Turning data into defense decisions
Most smart electronics share a common design concept: Collecting or using data from the real world and converting it into something useful and actionable. However, aerospace and defense technologies face additional mission requirements and consequences that do not exist in the world of consumer gadgetry.
An Internet of Things device connected to your home network might have a single purpose, such as using your phone to turn a light on and off. In contrast, defense systems use various combinations of RF, microwave and mixed-signal sensors to collect a large amount of data up front: data that then needs to be processed so the information can be delivered as person-actionable intelligence (typically via a display) or as an automated response (such as an electronic attack). All of this needs to be completed as reliably and quickly as possible due to the high-risk, high-consequence nature of defense missions.
Here’s a basic five-step example of how that data-to-decision processing platform works:
- A sensor — whether space, airborne, ground or naval — collects raw data via radio frequency, microwave, optical or digital signals.
- Because the data is too large to send at once, preprocessing is required near or at the sensor antenna itself. (This is also known as edge processing.)

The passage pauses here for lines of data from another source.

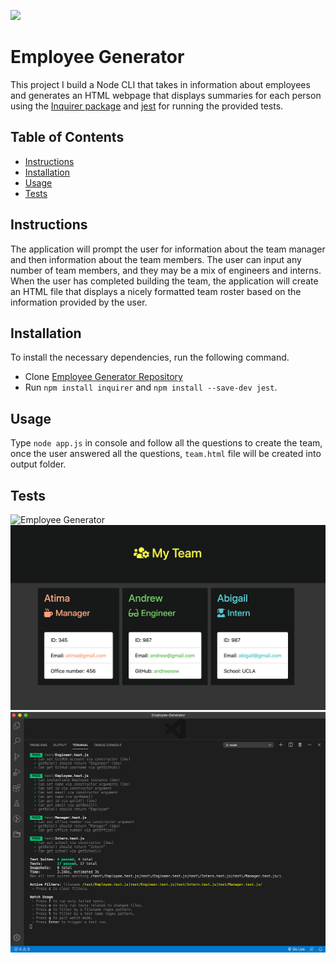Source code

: ![](https://img.shields.io/github/followers/AtimaB?style=social)

# Employee Generator

This project I build a Node CLI that takes in information about employees and generates an HTML webpage that displays summaries for each person using the [Inquirer package](https://www.npmjs.com/package/inquirer) and [jest](https://jestjs.io/) for running the provided tests.


## Table of Contents
* [Instructions](#instructions)
* [Installation](#installation)
* [Usage](#usage)
* [Tests](#tests)


## Instructions
The application will prompt the user for information about the team manager and then information about the team members. The user can input any number of team members, and they may be a mix of engineers and interns. When the user has completed building the team, the application will create an HTML file that displays a nicely formatted team roster based on the information provided by the user.

## Installation
To install the necessary dependencies, run the following command.
   - Clone [Employee Generator Repository](https://github.com/AtimaB/Employee-Generator.git)
   - Run `npm install inquirer`  and  `npm install --save-dev jest`.

## Usage
  Type `node app.js` in console and follow all the questions to create the team, once the user answered all the questions, `team.html` file will be created into output folder.

## Tests
![Employee Generator](./assets/team.gif)
![team.html](./assets/team.png)
![npm test](./assets/npm.png)

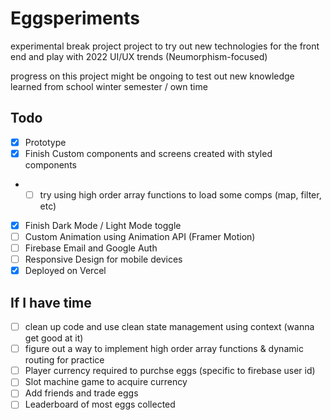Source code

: # Eggsperiments

experimental break project project to try out new technologies for the front end and play with 2022 UI/UX trends (Neumorphism-focused)

progress on this project might be ongoing to test out new knowledge learned from school winter semester / own time

## Todo
- [x] Prototype
- [x] Finish Custom components and screens created with styled components 
- - [ ] try using high order array functions to load some comps (map, filter, etc)
- [x] Finish Dark Mode / Light Mode toggle 
- [ ] Custom Animation using Animation API (Framer Motion)
- [ ] Firebase Email and Google Auth
- [ ] Responsive Design for mobile devices
- [x] Deployed on Vercel

## If I have time
- [ ] clean up code and use clean state management using context (wanna get good at it)
- [ ] figure out a way to implement high order array functions & dynamic routing for practice 
- [ ] Player currency required to purchse eggs (specific to firebase user id)
- [ ] Slot machine game to acquire currency
- [ ] Add friends and trade eggs
- [ ] Leaderboard of most eggs collected
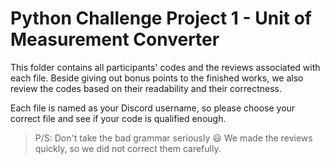 # Python Challenge Project 1 - Unit of Measurement Converter

This folder contains all participants' codes and the reviews associated with each file. Beside giving out bonus points to the finished works, we also review the codes based on their readability and their correctness.

Each file is named as your Discord username, so please choose your correct file and see if your code is qualified enough.

> P/S: Don't take the bad grammar seriously 😃 We made the reviews quickly, so we did not correct them carefully.
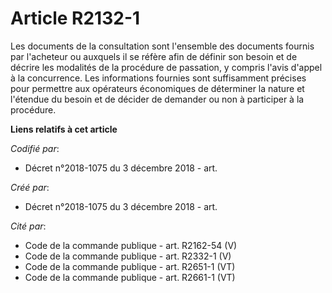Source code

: # Article R2132-1

Les documents de la consultation sont l'ensemble des documents fournis par l'acheteur ou auxquels il se réfère afin de
définir son besoin et de décrire les modalités de la procédure de passation, y compris l'avis d'appel à la concurrence. Les
informations fournies sont suffisamment précises pour permettre aux opérateurs économiques de déterminer la nature et
l'étendue du besoin et de décider de demander ou non à participer à la procédure.

**Liens relatifs à cet article**

_Codifié par_:

  - Décret n°2018-1075 du 3 décembre 2018 - art.

_Créé par_:

  - Décret n°2018-1075 du 3 décembre 2018 - art.

_Cité par_:

  - Code de la commande publique - art. R2162-54 (V)
  - Code de la commande publique - art. R2332-1 (V)
  - Code de la commande publique - art. R2651-1 (VT)
  - Code de la commande publique - art. R2661-1 (VT)
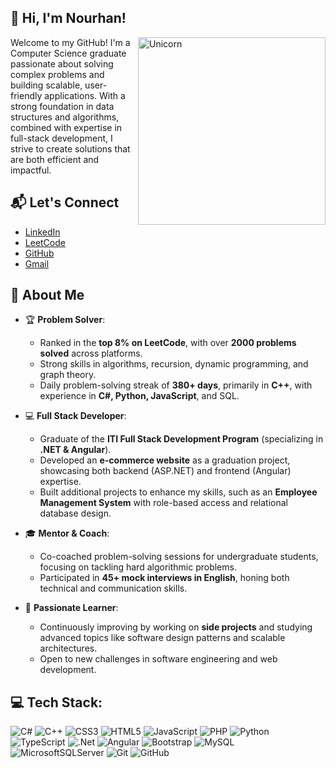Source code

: ## 👋 Hi, I'm Nourhan!
<img align="right" width=300px alt="Unicorn" src="https://c.tenor.com/GN73MKBawZYAAAAi/busy-cute.gif" />

Welcome to my GitHub! I'm a Computer Science graduate passionate about solving complex problems and building scalable, user-friendly applications. With a strong foundation in data structures and algorithms, combined with expertise in full-stack development, I strive to create solutions that are both efficient and impactful.

## 📬 **Let's Connect**  

- [LinkedIn](#https://www.linkedin.com/in/nourhan-essam123/)  
- [LeetCode](#https://leetcode.com/u/norhan123/)  
- [GitHub](#https://github.com/Nourhan123Essam)
- [Gmail](#nourhan.essam.makhlouf@gmail.com)

## 🚀 **About Me**  

- 🏆 **Problem Solver**:  
   - Ranked in the **top 8% on LeetCode**, with over **2000 problems solved** across platforms.  
   - Strong skills in algorithms, recursion, dynamic programming, and graph theory.  
   - Daily problem-solving streak of **380+ days**, primarily in **C++**, with experience in **C#, Python, JavaScript**, and SQL.  

- 💻 **Full Stack Developer**:  
   - Graduate of the **ITI Full Stack Development Program** (specializing in **.NET & Angular**).  
   - Developed an **e-commerce website** as a graduation project, showcasing both backend (ASP.NET) and frontend (Angular) expertise.  
   - Built additional projects to enhance my skills, such as an **Employee Management System** with role-based access and relational database design.

- 🎓 **Mentor & Coach**:  
   - Co-coached problem-solving sessions for undergraduate students, focusing on tackling hard algorithmic problems.  
   - Participated in **45+ mock interviews in English**, honing both technical and communication skills.

- 🌟 **Passionate Learner**:  
   - Continuously improving by working on **side projects** and studying advanced topics like software design patterns and scalable architectures.  
   - Open to new challenges in software engineering and web development.  



## 💻 Tech Stack:
![C#](https://img.shields.io/badge/c%23-%23239120.svg?style=for-the-badge&logo=csharp&logoColor=white) ![C++](https://img.shields.io/badge/c++-%2300599C.svg?style=for-the-badge&logo=c%2B%2B&logoColor=white) ![CSS3](https://img.shields.io/badge/css3-%231572B6.svg?style=for-the-badge&logo=css3&logoColor=white) ![HTML5](https://img.shields.io/badge/html5-%23E34F26.svg?style=for-the-badge&logo=html5&logoColor=white) ![JavaScript](https://img.shields.io/badge/javascript-%23323330.svg?style=for-the-badge&logo=javascript&logoColor=%23F7DF1E) ![PHP](https://img.shields.io/badge/php-%23777BB4.svg?style=for-the-badge&logo=php&logoColor=white) ![Python](https://img.shields.io/badge/python-3670A0?style=for-the-badge&logo=python&logoColor=ffdd54) ![TypeScript](https://img.shields.io/badge/typescript-%23007ACC.svg?style=for-the-badge&logo=typescript&logoColor=white) ![.Net](https://img.shields.io/badge/.NET-5C2D91?style=for-the-badge&logo=.net&logoColor=white) ![Angular](https://img.shields.io/badge/angular-%23DD0031.svg?style=for-the-badge&logo=angular&logoColor=white) ![Bootstrap](https://img.shields.io/badge/bootstrap-%238511FA.svg?style=for-the-badge&logo=bootstrap&logoColor=white) ![MySQL](https://img.shields.io/badge/mysql-4479A1.svg?style=for-the-badge&logo=mysql&logoColor=white) ![MicrosoftSQLServer](https://img.shields.io/badge/Microsoft%20SQL%20Server-CC2927?style=for-the-badge&logo=microsoft%20sql%20server&logoColor=white) ![Git](https://img.shields.io/badge/git-%23F05033.svg?style=for-the-badge&logo=git&logoColor=white) ![GitHub](https://img.shields.io/badge/github-%23121011.svg?style=for-the-badge&logo=github&logoColor=white)

<!-- Proudly created with GPRM ( https://gprm.itsvg.in ) -->
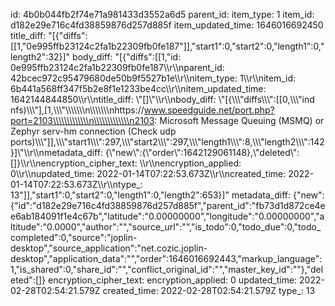 id: 4b0b044fb2f74e71a981433d3552a6d5
parent_id: 
item_type: 1
item_id: d182e29e716c4fd38859876d257d885f
item_updated_time: 1646016692450
title_diff: "[{\"diffs\":[[1,\"0e995ffb23124c2fa1b22309fb0fe187\"]],\"start1\":0,\"start2\":0,\"length1\":0,\"length2\":32}]"
body_diff: "[{\"diffs\":[[1,\"id: 0e995ffb23124c2fa1b22309fb0fe187\\\r\\\nparent_id: 42bcec972c95479680de50b9f5527b1e\\\r\\\nitem_type: 1\\\r\\\nitem_id: 6b441a568ff347f5b2e8f1e1233be4cc\\\r\\\nitem_updated_time: 1642144844850\\\r\\\ntitle_diff: \\\"[]\\\"\\\r\\\nbody_diff: \\\"[{\\\\\\\"diffs\\\\\\\":[[0,\\\\\\\"ind nfs)\\\\\\\"],[1,\\\\\\\"\\\\\\\\\\\\\n\\\\\\\\\\\\\nhttps://www.speedguide.net/port.php?port=2103\\\\\\\\\\\\\n\\\\\\\\\\\\\n2103: Microsoft Message Queuing (MSMQ) or Zephyr serv-hm connection (Check udp ports)\\\\\\\"]],\\\\\\\"start1\\\\\\\":297,\\\\\\\"start2\\\\\\\":297,\\\\\\\"length1\\\\\\\":8,\\\\\\\"length2\\\\\\\":142}]\\\"\\\r\\\nmetadata_diff: {\\\"new\\\":{\\\"order\\\":1642129061148},\\\"deleted\\\":[]}\\\r\\\nencryption_cipher_text: \\\r\\\nencryption_applied: 0\\\r\\\nupdated_time: 2022-01-14T07:22:53.673Z\\\r\\\ncreated_time: 2022-01-14T07:22:53.673Z\\\r\\\ntype_: 13\"]],\"start1\":0,\"start2\":0,\"length1\":0,\"length2\":653}]"
metadata_diff: {"new":{"id":"d182e29e716c4fd38859876d257d885f","parent_id":"fb73d1d872ce4ee6ab184091f1e4c67b","latitude":"0.00000000","longitude":"0.00000000","altitude":"0.0000","author":"","source_url":"","is_todo":0,"todo_due":0,"todo_completed":0,"source":"joplin-desktop","source_application":"net.cozic.joplin-desktop","application_data":"","order":1646016692443,"markup_language":1,"is_shared":0,"share_id":"","conflict_original_id":"","master_key_id":""},"deleted":[]}
encryption_cipher_text: 
encryption_applied: 0
updated_time: 2022-02-28T02:54:21.579Z
created_time: 2022-02-28T02:54:21.579Z
type_: 13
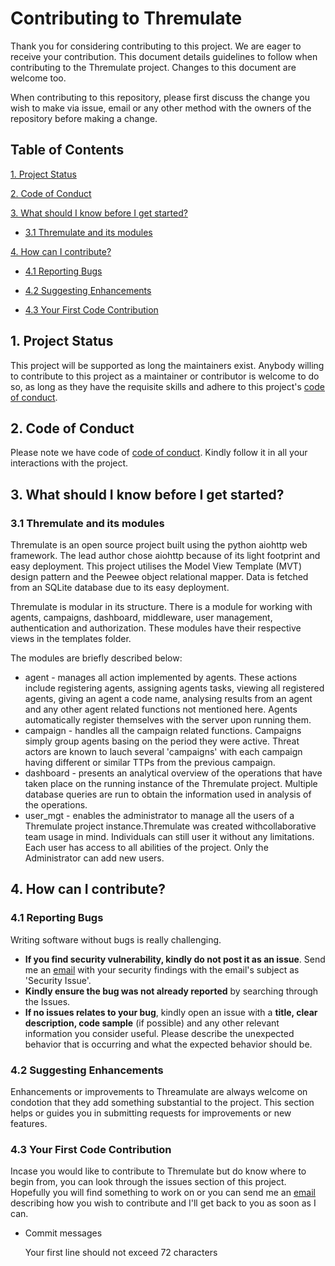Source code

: # Contributing to Thremulate
Thank you for considering contributing to this project. We are eager to receive your 
contribution. This document details guidelines to follow when contributing to the Thremulate project. 
Changes to this document are welcome too. 

When contributing to this repository, please first discuss the change you wish to make via issue, email or any other method with the owners of the repository before making a change.

## Table of Contents

[1. Project Status](#1-project-status)

[2. Code of Conduct](#2-code-of-conduct)

[3. What should I know before I get started?](#3-what-should-i-know-before-i-get-started)

- [3.1 Thremulate and its modules](#31-thremulate-and-its-modules)

[4. How can I contribute?](#4-how-can-i-contribute)

- [4.1 Reporting Bugs](#41-reporting-bugs)

- [4.2 Suggesting Enhancements](#42-suggesting-enhancements)

- [4.3 Your First Code Contribution](#43-your-first-code-contribution)



## 1. Project Status

This project will be supported as long the maintainers exist.
Anybody willing to contribute to this project as a maintainer or contributor is welcome to do so,
as long as they have the requisite skills and adhere to this project's [code of conduct](CODE_OF_CONDUCT.md).

## 2. Code of Conduct
Please note we have code of [code of conduct](CODE_OF_CONDUCT.md). Kindly follow it in all your interactions with the project.

## 3. What should I know before I get started?

### 3.1 Thremulate and its modules

Thremulate is an open source project built using the python aiohttp web framework. The lead author chose aiohttp because of its light footprint and easy deployment. This project utilises the Model View Template (MVT) design pattern and the Peewee object relational mapper. Data is fetched from an SQLite database due to its easy deployment.

Thremulate is modular in its structure. There is a module for working with agents, campaigns, dashboard, middleware, user management, authentication and authorization. These modules have their respective views in the templates folder.

The modules are briefly described below:

- agent - manages all action implemented by agents. These actions include registering agents, assigning agents tasks, viewing all registered agents, giving an agent a code name, analysing results from an agent and any other agent related functions not mentioned here. Agents automatically register themselves with the server upon running them.
- campaign - handles all the campaign related functions. Campaigns simply group agents basing on the period they were active. Threat actors are known to lauch several 'campaigns' with each campaign having different or similar TTPs from the previous campaign. 
- dashboard - presents an analytical overview of the operations that have taken place on the running instance of the Thremulate project. Multiple database queries are run to obtain the information used in analysis of the operations.
- user_mgt - enables the administrator to manage all the users of a Thremulate project instance.Thremulate was created withcollaborative team usage in mind. Individuals can still user it without any limitations. Each user has access to all abilities of the project. Only the Administrator can add new users.

##  4. How can I contribute?

### 4.1 Reporting Bugs

Writing software without bugs is really challenging. 

- **If you find security vulnerability, kindly do not post it as an issue**. Send me an [email](themulate@gmail.com) with your security findings with the email's subject as 'Security Issue'.
- **Kindly ensure the bug was not already reported** by searching through the Issues.
- **If no issues relates to your bug**, kindly open an issue with a **title, clear description, code sample** (if possible) and any other relevant information you consider useful. Please describe the unexpected behavior that is occurring and what the expected behavior should be.

### 4.2 Suggesting Enhancements

Enhancements or improvements to Threamulate are always welcome on condotion that they add something substantial to the project. This section helps or guides you in submitting requests for improvements or new features. 

### 4.3 Your First Code Contribution

Incase you would like to contribute to Thremulate but do know where to begin from, you can look through the issues section of this project. Hopefully you will find something to work on or you can send me an [email](thremulate@gmail.com) describing how you wish to contribute and I'll get back to you as soon as I can.

- Commit messages

  Your first line should not exceed 72 characters


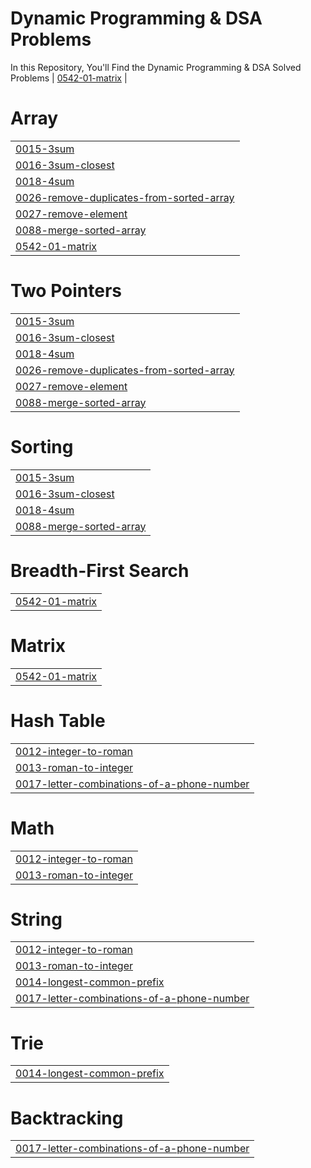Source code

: # Dynamic Programming & DSA Problems
In this Repository, You'll Find the Dynamic Programming & DSA Solved Problems
| [0542-01-matrix](https://github.com/sameer6699/DP_Problems/tree/master/0542-01-matrix) |


# Array
|  |
| ------- |
| [0015-3sum](https://github.com/sameer6699/DP_Problems/tree/master/0015-3sum) |
| [0016-3sum-closest](https://github.com/sameer6699/DP_Problems/tree/master/0016-3sum-closest) |
| [0018-4sum](https://github.com/sameer6699/DP_Problems/tree/master/0018-4sum) |
| [0026-remove-duplicates-from-sorted-array](https://github.com/sameer6699/DP_Problems/tree/master/0026-remove-duplicates-from-sorted-array) |
| [0027-remove-element](https://github.com/sameer6699/DP_Problems/tree/master/0027-remove-element) |
| [0088-merge-sorted-array](https://github.com/sameer6699/DP_Problems/tree/master/0088-merge-sorted-array) |
| [0542-01-matrix](https://github.com/sameer6699/DP_Problems/tree/master/0542-01-matrix) |
# Two Pointers
|  |
| ------- |
| [0015-3sum](https://github.com/sameer6699/DP_Problems/tree/master/0015-3sum) |
| [0016-3sum-closest](https://github.com/sameer6699/DP_Problems/tree/master/0016-3sum-closest) |
| [0018-4sum](https://github.com/sameer6699/DP_Problems/tree/master/0018-4sum) |
| [0026-remove-duplicates-from-sorted-array](https://github.com/sameer6699/DP_Problems/tree/master/0026-remove-duplicates-from-sorted-array) |
| [0027-remove-element](https://github.com/sameer6699/DP_Problems/tree/master/0027-remove-element) |
| [0088-merge-sorted-array](https://github.com/sameer6699/DP_Problems/tree/master/0088-merge-sorted-array) |
# Sorting
|  |
| ------- |
| [0015-3sum](https://github.com/sameer6699/DP_Problems/tree/master/0015-3sum) |
| [0016-3sum-closest](https://github.com/sameer6699/DP_Problems/tree/master/0016-3sum-closest) |
| [0018-4sum](https://github.com/sameer6699/DP_Problems/tree/master/0018-4sum) |
| [0088-merge-sorted-array](https://github.com/sameer6699/DP_Problems/tree/master/0088-merge-sorted-array) |
# Breadth-First Search
|  |
| ------- |
| [0542-01-matrix](https://github.com/sameer6699/DP_Problems/tree/master/0542-01-matrix) |
# Matrix
|  |
| ------- |
| [0542-01-matrix](https://github.com/sameer6699/DP_Problems/tree/master/0542-01-matrix) |
# Hash Table
|  |
| ------- |
| [0012-integer-to-roman](https://github.com/sameer6699/DP_Problems/tree/master/0012-integer-to-roman) |
| [0013-roman-to-integer](https://github.com/sameer6699/DP_Problems/tree/master/0013-roman-to-integer) |
| [0017-letter-combinations-of-a-phone-number](https://github.com/sameer6699/DP_Problems/tree/master/0017-letter-combinations-of-a-phone-number) |
# Math
|  |
| ------- |
| [0012-integer-to-roman](https://github.com/sameer6699/DP_Problems/tree/master/0012-integer-to-roman) |
| [0013-roman-to-integer](https://github.com/sameer6699/DP_Problems/tree/master/0013-roman-to-integer) |
# String
|  |
| ------- |
| [0012-integer-to-roman](https://github.com/sameer6699/DP_Problems/tree/master/0012-integer-to-roman) |
| [0013-roman-to-integer](https://github.com/sameer6699/DP_Problems/tree/master/0013-roman-to-integer) |
| [0014-longest-common-prefix](https://github.com/sameer6699/DP_Problems/tree/master/0014-longest-common-prefix) |
| [0017-letter-combinations-of-a-phone-number](https://github.com/sameer6699/DP_Problems/tree/master/0017-letter-combinations-of-a-phone-number) |
# Trie
|  |
| ------- |
| [0014-longest-common-prefix](https://github.com/sameer6699/DP_Problems/tree/master/0014-longest-common-prefix) |
# Backtracking
|  |
| ------- |
| [0017-letter-combinations-of-a-phone-number](https://github.com/sameer6699/DP_Problems/tree/master/0017-letter-combinations-of-a-phone-number) |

- This preprocessing needs to be fast, with low latency delay times measured in milliseconds. It is done via field programmable gate arrays (FPGAs), which are task-dedicated computer chips that can be configured by the user to fit the mission at hand.
- Preprocessed data transmits to a Joint All-Domain Command and Control (JADC2) or sensor fusion processing unit, which could be in a server building or on board a nearby ship. When used for scenarios such as electronic warfare, like jamming an enemy radar, the processing can occur via packaged onboard systems that included FPGAs, graphic and central processing units (GPUs and CPUs) and even AI software.
- The processed and now consumable data arrives on a pilot or radar display, supplying the information needed to make informed friend-or-foe decisions. Or, the decision can be made via an automated electronic response instead of a person, for example, like how data from multiple sensors automatically guide a Patriot interceptor to an incoming threat.
The Mercury Processing Platform
Mercury Systems provides the technology platform on which customers can build solutions that collect, process, and present data for better and faster decision-making. This includes rugged boards, RF and mixed-signal systems, display systems, servers and subsystems, electronic warfare, microelectronics and more. Incremental innovation is no longer enough. Our nation and allies seek to maintain a technological advantage and therefore innovation must be sped up. This is why Mercury technology exists and why our Mercury Processing Platform enables the industry to bend the curve of innovation.